Exercise prompt: Leave out the pictures and copy the remaining records exactly.

Given records:
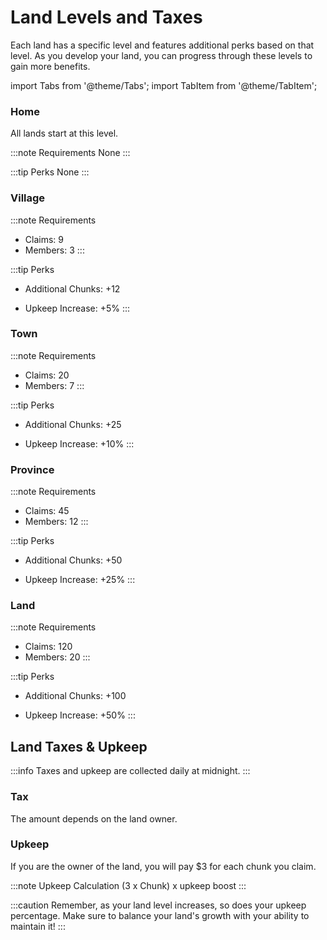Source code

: ﻿---
sidebar_position: 2
---

# Land Levels and Taxes

Each land has a specific level and features additional perks based on that level. As you develop your land, you can progress through these levels to gain more benefits.

import Tabs from '@theme/Tabs';
import TabItem from '@theme/TabItem';

<Tabs>
  <TabItem value="home" label="Level 1: Home" default>

### Home

All lands start at this level.

:::note Requirements
None
:::

:::tip Perks
None
:::

  </TabItem>
  <TabItem value="village" label="Level 2: Village">

### Village

:::note Requirements
- Claims: 9
- Members: 3
  :::

:::tip Perks
- Additional Chunks: +12
- Upkeep Increase: +5%
  :::

  </TabItem>
  <TabItem value="town" label="Level 3: Town">

### Town

:::note Requirements
- Claims: 20
- Members: 7
  :::

:::tip Perks
- Additional Chunks: +25
- Upkeep Increase: +10%
  :::

  </TabItem>
  <TabItem value="province" label="Level 4: Province">

### Province

:::note Requirements
- Claims: 45
- Members: 12
  :::

:::tip Perks
- Additional Chunks: +50
- Upkeep Increase: +25%
  :::

  </TabItem>
  <TabItem value="land" label="Level 5: Land">

### Land

:::note Requirements
- Claims: 120
- Members: 20
  :::

:::tip Perks
- Additional Chunks: +100
- Upkeep Increase: +50%
  :::

  </TabItem>
</Tabs>

## Land Taxes & Upkeep

:::info
Taxes and upkeep are collected daily at midnight.
:::

### Tax
The amount depends on the land owner.

### Upkeep
If you are the owner of the land, you will pay $3 for each chunk you claim.

:::note Upkeep Calculation
(3 x Chunk) x upkeep boost
:::

:::caution
Remember, as your land level increases, so does your upkeep percentage. Make sure to balance your land's growth with your ability to maintain it!
:::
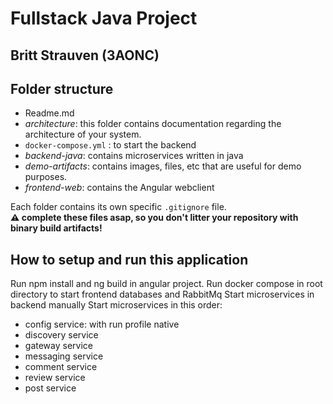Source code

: # Fullstack Java Project

## Britt Strauven (3AONC)
## Folder structure

- Readme.md
- _architecture_: this folder contains documentation regarding the architecture of your system.
- `docker-compose.yml` : to start the backend
- _backend-java_: contains microservices written in java
- _demo-artifacts_: contains images, files, etc that are useful for demo purposes.
- _frontend-web_: contains the Angular webclient

Each folder contains its own specific `.gitignore` file.  
**:warning: complete these files asap, so you don't litter your repository with binary build artifacts!**

## How to setup and run this application
Run npm install and ng build in angular project.
Run docker compose in root directory to start frontend databases and RabbitMq
Start microservices in backend manually
Start microservices in this order:
- config service: with run profile native
- discovery service
- gateway service
- messaging service
- comment service
- review service
- post service

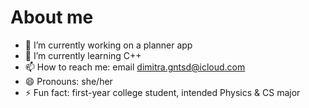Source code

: # About me

- 🔭 I’m currently working on a planner app
- 🌱 I’m currently learning C++
- 📫 How to reach me: email dimitra.gntsd@icloud.com
- 😄 Pronouns: she/her
- ⚡ Fun fact: first-year college student, intended Physics & CS major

Answer to this task:
Source code

: ﻿---
sidebar_position: 2
---

# Land Levels and Taxes

Each land has a specific level and features additional perks based on that level. As you develop your land, you can progress through these levels to gain more benefits.

import Tabs from '@theme/Tabs';
import TabItem from '@theme/TabItem';

<Tabs>
  <TabItem value="home" label="Level 1: Home" default>

### Home

All lands start at this level.

:::note Requirements
None
:::

:::tip Perks
None
:::

  </TabItem>
  <TabItem value="village" label="Level 2: Village">

### Village

:::note Requirements
- Claims: 9
- Members: 3
  :::

:::tip Perks
- Additional Chunks: +12
- Upkeep Increase: +5%
  :::

  </TabItem>
  <TabItem value="town" label="Level 3: Town">

### Town

:::note Requirements
- Claims: 20
- Members: 7
  :::

:::tip Perks
- Additional Chunks: +25
- Upkeep Increase: +10%
  :::

  </TabItem>
  <TabItem value="province" label="Level 4: Province">

### Province

:::note Requirements
- Claims: 45
- Members: 12
  :::

:::tip Perks
- Additional Chunks: +50
- Upkeep Increase: +25%
  :::

  </TabItem>
  <TabItem value="land" label="Level 5: Land">

### Land

:::note Requirements
- Claims: 120
- Members: 20
  :::

:::tip Perks
- Additional Chunks: +100
- Upkeep Increase: +50%
  :::

  </TabItem>
</Tabs>

## Land Taxes & Upkeep

:::info
Taxes and upkeep are collected daily at midnight.
:::

### Tax
The amount depends on the land owner.

### Upkeep
If you are the owner of the land, you will pay $3 for each chunk you claim.

:::note Upkeep Calculation
(3 x Chunk) x upkeep boost
:::

:::caution
Remember, as your land level increases, so does your upkeep percentage. Make sure to balance your land's growth with your ability to maintain it!
:::
Source code

: # Fullstack Java Project

## Britt Strauven (3AONC)
## Folder structure

- Readme.md
- _architecture_: this folder contains documentation regarding the architecture of your system.
- `docker-compose.yml` : to start the backend
- _backend-java_: contains microservices written in java
- _demo-artifacts_: contains images, files, etc that are useful for demo purposes.
- _frontend-web_: contains the Angular webclient

Each folder contains its own specific `.gitignore` file.  
**:warning: complete these files asap, so you don't litter your repository with binary build artifacts!**

## How to setup and run this application
Run npm install and ng build in angular project.
Run docker compose in root directory to start frontend databases and RabbitMq
Start microservices in backend manually
Start microservices in this order:
- config service: with run profile native
- discovery service
- gateway service
- messaging service
- comment service
- review service
- post service

Source code

: # About me

- 🔭 I’m currently working on a planner app
- 🌱 I’m currently learning C++
- 📫 How to reach me: email dimitra.gntsd@icloud.com
- 😄 Pronouns: she/her
- ⚡ Fun fact: first-year college student, intended Physics & CS major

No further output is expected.